Abraham Marie Wilhelmus Jacobus Hammacher

Uit Wiki ZB
Versie door Maintenance script (overleg) op 20 mrt 2014 om 16:19 (Importing text file)
(wijz) ← Oudere versie | Huidige versie (wijz) | Nieuwere versie → (wijz)
Ga naar: navigatie, zoeken
Hammacher, Abraham Marie Wilhelmus Jacobus

(Middelburg 11 december 1897 – Abano Terme (Italië) 19 april 2002). Kunsthistoricus en kunstcriticus.

Was verbonden aan het Utrechtsch Dagblad en de Nieuwe Rotterdamse Courant. In 1947 werd hij directeur van het Rijksmuseum Kröller-Muller op de Hoge Veluwe; hier had hij een groot aandeel in de totstandkoming van de vermaarde beeldentuin en de collectie beeldhouwerstekeningen. Tevens was hij van 1958 tot 1968 hoogleraar in de kunstgeschiedenis te Delft. In 1958 ontving hij een eredoctoraat te Utrecht. Zijn heldere en zorgvuldige kunsthistorische studies omvatten een breed terrein, vooral op het gebied van de moderne kunst en plaatsen steeds de kunstenaar in het geestelijk leven van zijn tijd. Zijn voornaamste werken zijn: ‘De levenstijd van Antoon der Kinderen’ (1932), ‘Jeroen Bosch 1450-1516’ (1936), ‘Vorm en Geest der Romaanse beeldhouwkunst’ (1936), ‘De beeldhouwer John Raedecker’ (1940), ‘Amsterdamsche impressionisten en hun kring’ (1941), ‘Mendes da Costa. De geestelijke boodschap der beeldhouwkunst’(1945), ‘Vincent van Gogh. Catalogus van 264 werken behorende tot de verzameling van het Rijksmuseum Kröller-Müller’ (1949), ‘De wondende en helende kracht in de beeldende kunst’ (1952), ‘Charley Toorop. Een beschouwing van haar leven en werk, een lijst van werken, 46 afbeedlingen van schilderijen’ (1952), ‘Zadkine’ (1954), ‘Stromingen en persoonlijkheden’ (1955), ‘Lipchitz’ (1960), ‘De wereld van Henry van de Velde’ (1967), ‘Barbara Hepworth’(1968),‘The evolution of modern sculpture’ (1969).


AUTEUR

herz. Peter Sijnke (2011).


LITERATUUR

Peter de Ruiter, A.M. Hammacher. Kunst als levensessentie (Baarn 2000)

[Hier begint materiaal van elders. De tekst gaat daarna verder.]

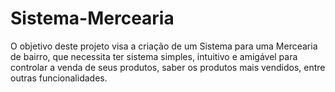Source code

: # Sistema-Mercearia

O objetivo deste projeto visa a criação de um Sistema para uma Mercearia de bairro, que necessita ter sistema simples, intuitivo e amigável para controlar a venda de seus produtos, saber os produtos mais vendidos, entre outras funcionalidades. 
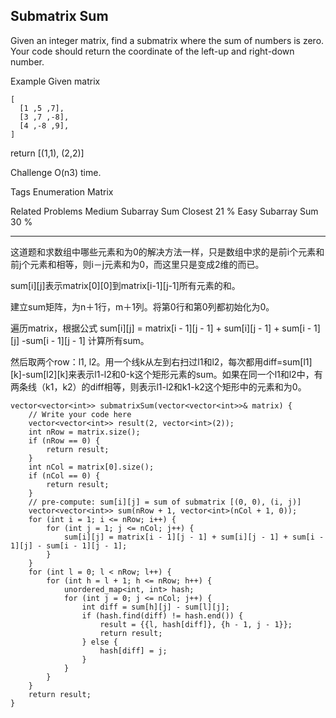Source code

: ## Submatrix Sum  ##

Given an integer matrix, find a submatrix where the sum of numbers is zero. Your code should return the coordinate of the left-up and right-down number.

Example
Given matrix

	[
	  [1 ,5 ,7],
	  [3 ,7 ,-8],
	  [4 ,-8 ,9],
	]
return [(1,1), (2,2)]

Challenge 
O(n3) time.

Tags 
Enumeration Matrix

Related Problems 
Medium Subarray Sum Closest 21 %
Easy Subarray Sum 30 %

----------
这道题和求数组中哪些元素和为0的解决方法一样，只是数组中求的是前i个元素和前j个元素和相等，则i－j元素和为0，而这里只是变成2维的而已。

sum[i][j]表示matrix[0][0]到matrix[i-1][j-1]所有元素的和。

建立sum矩阵，为n＋1行，m＋1列。将第0行和第0列都初始化为0。

遍历matrix，根据公式 sum[i][j] = matrix[i - 1][j - 1] + sum[i][j - 1] + sum[i - 1][j] -sum[i - 1][j - 1] 计算所有sum。

然后取两个row：l1, l2。用一个线k从左到右扫过l1和l2，每次都用diff=sum[l1][k]-sum[l2][k]来表示l1-l2和0-k这个矩形元素的sum。如果在同一个l1和l2中，有两条线（k1，k2）的diff相等，则表示l1-l2和k1-k2这个矩形中的元素和为0。

	vector<vector<int>> submatrixSum(vector<vector<int>>& matrix) {
	    // Write your code here
	    vector<vector<int>> result(2, vector<int>(2));
	    int nRow = matrix.size();
	    if (nRow == 0) {
	        return result;
	    }
	    int nCol = matrix[0].size();
	    if (nCol == 0) {
	        return result;
	    }
	    // pre-compute: sum[i][j] = sum of submatrix [(0, 0), (i, j)]
	    vector<vector<int>> sum(nRow + 1, vector<int>(nCol + 1, 0));
	    for (int i = 1; i <= nRow; i++) {
	        for (int j = 1; j <= nCol; j++) {
	            sum[i][j] = matrix[i - 1][j - 1] + sum[i][j - 1] + sum[i - 1][j] - sum[i - 1][j - 1];
	        }
	    }
	    for (int l = 0; l < nRow; l++) {
	        for (int h = l + 1; h <= nRow; h++) {
	            unordered_map<int, int> hash;
	            for (int j = 0; j <= nCol; j++) {
	                int diff = sum[h][j] - sum[l][j];
	                if (hash.find(diff) != hash.end()) { 
	                    result = {{l, hash[diff]}, {h - 1, j - 1}};
	                    return result;
	                } else {
	                    hash[diff] = j;
	                }
	            }
	        }
	    }
	    return result;
	}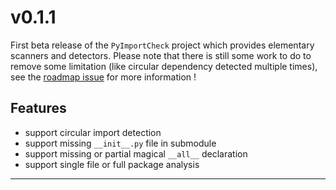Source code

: # v0.1.1

First beta release of the `PyImportCheck` project which provides elementary scanners and detectors. Please note that there is still some work to do to remove some limitation (like circular dependency detected multiple times), see the [roadmap issue](https://github.com/YannMagnin/PyImportCheck/issues/1) for more information !

## Features

- support circular import detection
- support missing `__init__.py` file in submodule
- support missing or partial magical `__all__` declaration
- support single file or full package analysis


---
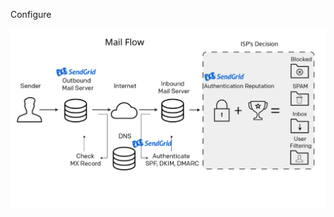 Configure

![Alt text](https://github.com/mrbang2209/AWS/blob/master/System%20Mail%20Server/Image/email-flow.png)
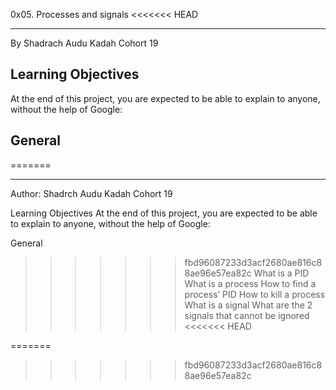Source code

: 0x05. Processes and signals
<<<<<<< HEAD
****************************

By Shadrach Audu Kadah Cohort 19

Learning Objectives
-------------------
At the end of this project, you are expected to be able to explain to anyone, without the help of Google:

General
-------
=======
*************************
Author: Shadrch Audu Kadah 
Cohort 19


Learning Objectives
At the end of this project, you are expected to be able to explain to anyone, without the help of Google:

General
>>>>>>> fbd96087233d3acf2680ae816c88ae96e57ea82c
What is a PID
What is a process
How to find a process’ PID
How to kill a process
What is a signal
What are the 2 signals that cannot be ignored
<<<<<<< HEAD


=======
>>>>>>> fbd96087233d3acf2680ae816c88ae96e57ea82c
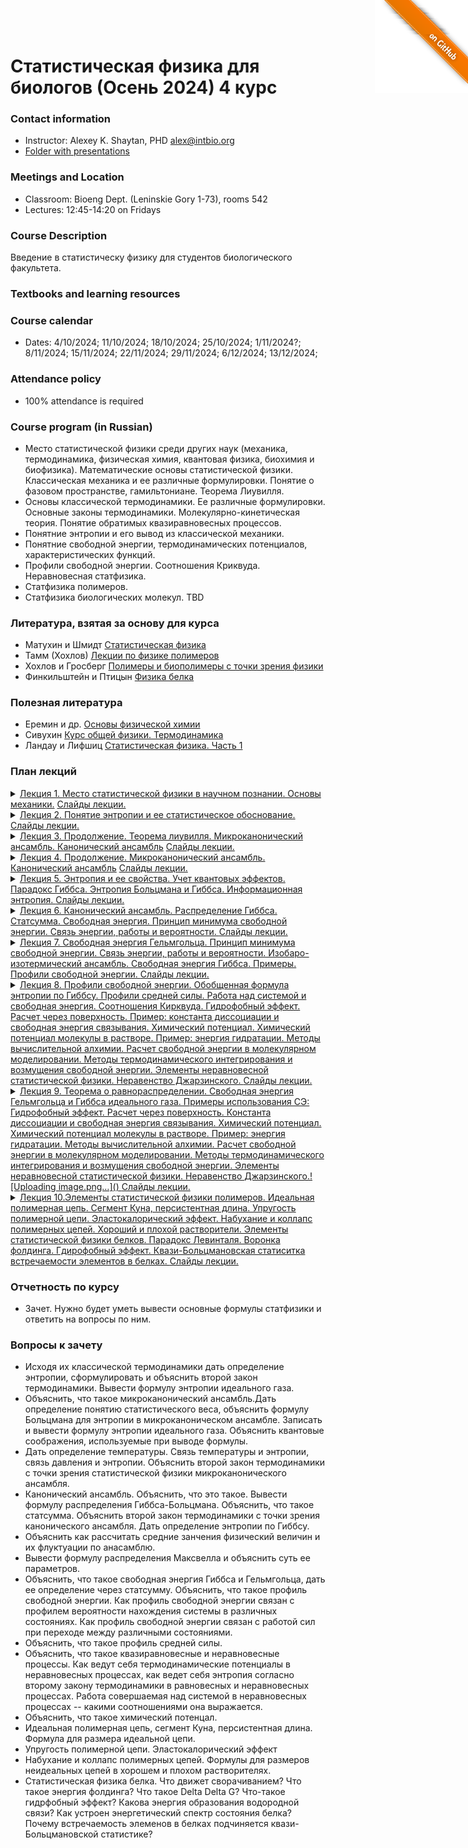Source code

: <a href="https://github.com/intbio/statphys_2024/blob/main/index.md"><img style="position: absolute; top: 0; right: 0; border: 0;" src="gitimg.png" alt="To GitHub"></a>
# Статистическая физика для биологов (Осень 2024) 4 курс 

### Contact information 
- Instructor: Alexey K. Shaytan, PHD alex@intbio.org
- [Folder with presentations]()

### Meetings and Location
- Classroom: Bioeng Dept. (Leninskie Gory 1-73), rooms 542
- Lectures: 12:45-14:20 on Fridays


### Course Description
Введение в статистическу физику для студентов биологического факультета. 
 
### Textbooks and learning resources

### Course calendar
- Dates: 4/10/2024; 11/10/2024; 18/10/2024; 25/10/2024; 1/11/2024?; 8/11/2024; 15/11/2024; 22/11/2024; 29/11/2024; 6/12/2024; 13/12/2024;

### Attendance policy
- 100% attendance is required



### Course program (in Russian)

- Место статистической физики среди других наук (механика, термодинамика, физическая химия, квантовая физика, биохимия и биофизика). Математические основы статистической физики. Классическая механика и ее различные формулировки. Понятие о фазовом пространстве, гамильтониане. Теорема Лиувилля.
- Основы классической термодинамики. Ее различные формулировки. Основные законы термодинамики. Молекулярно-кинетическая теория. Понятие обратимых квазиравновесных процессов.
- Понятние энтропии и его вывод из классической механики.
- Понятние свободной энергии, термодинамических потенциалов, характеристических функций.
- Профили свободной энергии. Соотношения Криквуда. Неравновесная статфизика.
- Статфизика полимеров.
- Статфизика биологических молекул.
TBD

### Литература, взятая за основу для курса
- Матухин и Шмидт [Статистическая физика](https://lib.kgeu.ru/irbis64r_15/scan/188эл.pdf)
- Тамм (Хохлов) [Лекции по физике полимеров](https://teach-in.ru/file/synopsis/pdf/polymer-physics-M.pdf)
- Хохлов и Гросберг [Полимеры и биополимеры с точки зрения физики](https://www.labirint.ru/books/487320/)
- Финкильштейн и Птицын [Физика белка](https://mol.bio.msu.ru/res/DOC61/2012_Book_fizika_belka.pdf)

### Полезная литература
- Еремин и др. [Основы физической химии](https://studizba.com/show/1134485-1-vv-eremin-ia-uspenskaya-si-kargov-ne.html)
- Сивухин [Курс общей физики. Термодинамика](http://dec1.sinp.msu.ru/~panov/LibBooks/SIVUKHIN/Sivuhin_D.V._Kurs_obwej_fiziki._Tom_2-arpg75zl9bj.pdf)
- Ландау и Лифшиц [Статистическая физика. Часть 1](https://ftfsite.ru/wp-content/files/landau_statfiz_4.2.pdf)

### План лекций

<details><summary><ins>Лекция 1. Место статистической физики в научном познании. Основы механики.</ins> 
<a href="https://www.dropbox.com/scl/fi/wn5dp105p4pzim8j6k7wq/Lecture1.ppt?rlkey=9xedwjx2h1hp9xc5bbir1w2hp&dl=0">Слайды лекции.</a> </summary>
<br>
</details>

<details><summary><ins>Лекция 2. Понятие энтропии и ее статистическое обоснование.</ins> 
<a href="https://www.dropbox.com/scl/fi/l6eg48xbdwhrnovkgivbo/Lecture2.ppt?rlkey=9dd9e5d5dy2n5mqvfdxv2ob6d&dl=0">Слайды лекции.</a> </summary>
<br>
</details>

<details><summary><ins>Лекция 3. Продолжение. Теорема лиувилля. Микроканонический ансамбль. Канонический ансамбль</ins> 
<a href="https://www.dropbox.com/scl/fi/0taqj8fzjwsnh7h93pw0l/Lecture3.ppt?rlkey=cb8lyj2btdab7g37a23zvfkok&dl=0">Слайды лекции.</a> </summary>
<br>
</details>

<details><summary><ins>Лекция 4. Продолжение. Микроканонический ансамбль. Канонический ансамбль</ins> 
<a href="https://www.dropbox.com/scl/fi/sumqtav3dp2ebcu1jqjp6/Lecture4.ppt?rlkey=vie0b8yqw7kgsi2whh9gdz3d7&dl=0">Слайды лекции.</a> </summary>
<br>
</details>

 <details><summary><ins>Лекция 5. Энтропия и ее свойства. Учет квантовых эффектов.  Парадокс Гиббса. Энтропия Больцмана и Гиббса. Информационная энтропия.
</ins> 
<a href="https://www.dropbox.com/scl/fi/1fr8a3t197yeb56dggqct/Lecture5.ppt?rlkey=0k4recfb3ee2vanq4m38bsea4&dl=0">Слайды лекции.</a> </summary>
<br>
</details>

 <details><summary><ins>Лекция 6. Канонический ансамбль. Распределение Гиббса. Статсумма. Свободная энергия. Принцип минимума свободной энергии. Связь энергии, работы и вероятности.
</ins> 
<a href="https://www.dropbox.com/scl/fi/htj506ptuewh2s6kf8f9y/Lecture6.ppt?rlkey=d4nroe4itn0w6tbc3yre5g0nh&dl=0">Слайды лекции.</a> </summary>
<br>
</details>

 <details><summary><ins>Лекция 7. Свободная энергия Гельмгольца. Принцип минимума свободной энергии. Связь энергии, работы и вероятности. Изобаро-изотермический ансамбль. Свободная энергия Гиббса. Примеры. Профили свободной энергии. 

</ins> 
<a href="https://www.dropbox.com/scl/fi/7qwp00g6j9u3ccrukdt2k/Lecture7.ppt?rlkey=jwstczxhh86kto4vblxcrf1v4&dl=0">Слайды лекции.</a> </summary>
<br>
</details>


 <details><summary><ins>Лекция 8. Профили свободной энергии. Обобщенная формула энтропии по Гиббсу. Профили средней силы. Работа над системой и свободная энергия.  Соотношения Кирквуда. Гидрофобный эффект. Расчет через поверхность. Пример: константа диссоциации и свободная энергия связывания. Химический потенциал. Химический потенциал молекулы в растворе. Пример: энергия гидратации. Методы вычислительной алхимии. Расчет свободной энергии в молекулярном моделировании. Методы термодинамического интегрирования и возмущения свободной энергии. Элементы неравновесной статистической физики. Неравенство Джарзинского.
</ins> 
<a href="https://www.dropbox.com/scl/fi/drnbq2tejnrsyt3gv65bb/Lecture8.ppt?rlkey=eo5jpy456t5banin4c6dan0ah&dl=0">Слайды лекции.</a> </summary>
<br>
</details>

 <details><summary><ins>Лекция 9. Теорема о равнораспределении. Свободная энергия Гельмгольца и Гиббса идеального газа. Примеры использования СЭ: Гидрофобный эффект. Расчет через поверхность. Константа диссоциации и свободная энергия связывания. Химический потенциал. Химический потенциал молекулы в растворе. Пример: энергия гидратации. Методы вычислительной алхимии. Расчет свободной энергии в молекулярном моделировании. Методы термодинамического интегрирования и возмущения свободной энергии. Элементы неравновесной статистической физики. Неравенство Джарзинского.![Uploading image.png…]()

</ins> 
<a href="https://www.dropbox.com/scl/fi/81kkkv882eqe0bm98b0dw/Lecture9.ppt?rlkey=0sgqch271kwrein5rc5rxnk28&dl=0">Слайды лекции.</a> </summary>
<br>
</details>

 <details><summary><ins>Лекция 10.Элементы статистической физики полимеров. Идеальная полимерная цепь. Сегмент Куна, персистентная длина. Упругость полимерной цепи. Эластокалорический эффект. Набухание и коллапс полимерных цепей. Хороший и плохой растворители. Элементы статистической физики белков. Парадокс Левинталя. Воронка фолдинга. Гдирофобный эффект. Квази-Больцмановская статиситка встречаемости элементов в белках.
</ins> 
<a href="">Слайды лекции.</a> </summary>
<br>
</details>

 ### Отчетность по курсу
 - Зачет. Нужно будет уметь вывести основные формулы статфизики и ответить на вопросы по ним.

### Вопросы к зачету
- Исходя их классической термодинамики дать определение энтропии, сформулировать и объяснить второй закон термодинамики. Вывести формулу энтропии идеального газа.
- Объяснить, что такое микроканонический ансамбль.Дать определение понятию статистического веса, объяснить формулу Больцмана для энтропии в микроканоническом ансамбле. Записать и вывести формулу энтропии идеального газа. Объяснить квантовые соображения, используемые при выводе формулы.
- Дать определение температуры. Связь температуры и энтропии, связь давления и энтропии. Объяснить второй закон термодинамики с точки зрения статистической физики микроканонического ансамбля.
- Канонический ансамбль. Объяснить, что это такое. Вывести формулу распределения Гиббса-Больцмана. Объяснить, что такое статсумма. Объяснить второй закон термодинамики с точки зрения канонического ансамбля. Дать определение энтропии по Гиббсу.
- Объяснить как рассчитать средние занчения физический величин и их флуктуации по анасамблю.
- Вывести формулу распределения Максвелла и объяснить суть ее параметров.
- Объяснить, что такое свободная энергия Гиббса и Гельмгольца, дать ее определение через статсумму. Объяснить, что такое профиль свободной энергии. Как профиль свободной энергии связан с профилем вероятности нахождения системы в различных состояниях. Как профиль свободной энергии связан с работой сил при переходе между различными состояниями.
- Объяснить, что такое профиль средней силы.
- Объяснить, что такое квазиравновесные и неравновесные процессы. Как ведут себя термодинамические потенциалы в неравновесных процессах, как ведет себя энтропия согласно второму закону термодинамики в равновесных и неравновесных процессах. Работа совершаемая над системой в неравновесных процессах -- какими соотношениями она выражается.
- Объяснить, что такое химический потенцал.
- Идеальная полимерная цепь, сегмент Куна, персистентная длина. Формула для размера идеальной цепи.
-  Упругость полимерной цепи. Эластокалорический эффект
-  Набухание и коллапс полимерных цепей. Формулы для размеров неидеальных цепей в хорошем и плохом растворителях.
-  Статистическая физика белка. Что движет сворачиванием? Что такое энергия фолдинга? Что такое Delta Delta G? Что-такое гидрфобный эффект? Какова энергия образования водородной связи? Как устроен энергетический спектр состояния белка? Почему встречаемость элеменов в белках подчиняется квази-Больцмановской статистике?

Wikipedia.org, Bram Mammacher


Tekst uit de Encyclopedie van Zeeland 1982-1984


(Middelburg 11 december 1897). Kunstcriticus en kunsthistoricus, was verbonden aan het Utrechtsch Dagblad en de Nieuwe Rotterdamse Courant. In 1947 werd hij directeur van het Rijksmuseum Kröller-Muller op de Hoge Veluwe; hier had hij een groot aandeel in de totstandkoming van de vermaarde beeldentuin en de collectie beeldhouwerstekeningen. Tevens was hij van 1958 tot 1968 hoogleraar in de kunstgeschiedenis te Delft. In 1958 ontving hij een eredoctoraat te Utrecht. Zijn heldere en zorgvuldige kunsthistorische studies omvatten een breed terrein, vooral op het gebied van de moderne kunst en plaatsen steeds de kunstenaar in het geestelijk leven van zijn tijd. Zijn voornaamste werken zijn: Willem van Konijnenburg (1928), Floris Verster(1928), De levenstijd van Antoon der Kinderen (1932), Vorm en Geest der Romaanse beeldhouwkunst (1936), Jeroen Bosch (1936), John Raedecker en zijn werk (1940), Amsterdamsche impressionisten en hun kring (1941), Mendes da Costa (1945), Eduard Karsen en zijn vader Kaspar (1947), Mr. Jean Francois van Royen (1947), Vincent van Gogh (1948), De wondende en helende kracht in de beeldende kunst (1952), Charley Toorop (1952), Zadkine (1954), Stromingen en persoonlijkheden (1955), Lipchitz (1960), Henry van de Velde (1967), The evolution of modern sculpt ure (1969).